Restate exactly, and only, the lines spanning from the one with "50\% completed \\" to the end of the records below.

(Dataset items)
+++
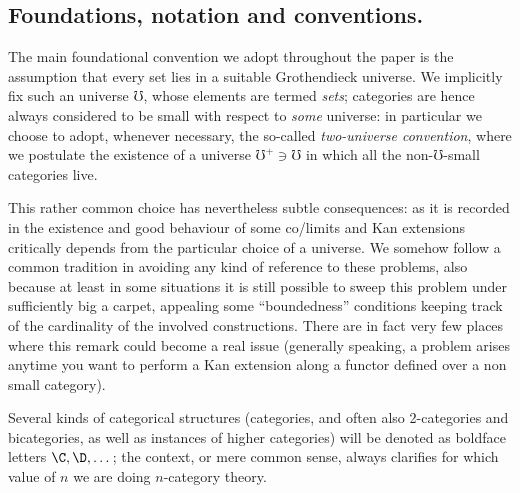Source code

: 
\subsection*{Foundations, notation and conventions.} The main foundational convention we adopt throughout the paper is the assumption \cite{artin1972sga} that every set lies in a suitable Grothendieck universe. We implicitly fix such an universe $\mho$, whose elements are termed \emph{sets}; categories are hence always considered to be small with respect to \emph{some} universe: in particular we choose to adopt, whenever necessary, the so\hyp{}called \emph{two\hyp{}universe convention}, where we postulate the existence of a universe $\mho^+\ni \mho$ in which all the non-$\mho$\hyp{}small categories live. 

This rather common choice has nevertheless subtle consequences: as it is recorded in \cite{MR0396578,low2013universes} the existence and good behaviour of some co/limits and Kan extensions critically depends from the particular choice of a universe. We somehow follow a common tradition in avoiding any kind of reference to these problems, also because at least in some situations it is still possible to sweep this problem under sufficiently big a carpet, appealing some ``boundedness'' conditions keeping track of the cardinality of the involved constructions. There are in fact very few places where this remark could become a real issue (generally speaking, a problem arises anytime you want to perform a Kan extension along a functor defined over a non small category).

Several kinds of categorical structures (categories, and often also 2\hyp{}categories and bicategories, as well as instances of higher categories) will be denoted as boldface letters $\C,\D,\dots$; the context, or mere common sense, always clarifies for which value of $n$ we are doing $n$\hyp{}category theory. 

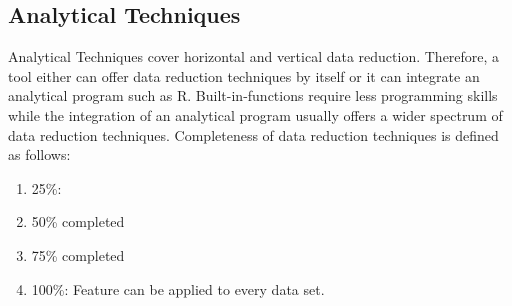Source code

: \subsection*{Analytical Techniques}
Analytical Techniques cover horizontal and vertical data reduction. Therefore, a tool either can offer data reduction techniques by itself or it can integrate an analytical program such as R. Built-in-functions require less programming skills while the integration of an analytical program usually offers a wider spectrum of data reduction techniques. Completeness of data reduction techniques is defined as follows: 
\begin{enumerate}
    \item 25\%: 
	\item 50\% completed \\
	\item 75\% completed \\
	\item 100\%: Feature can be applied to every data set. \\
\end{enumerate}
+++
=== ANSWER TO THIS EXERCISE ===
	\item 50\% completed \\
	\item 75\% completed \\
	\item 100\%: Feature can be applied to every data set. \\
\end{enumerate}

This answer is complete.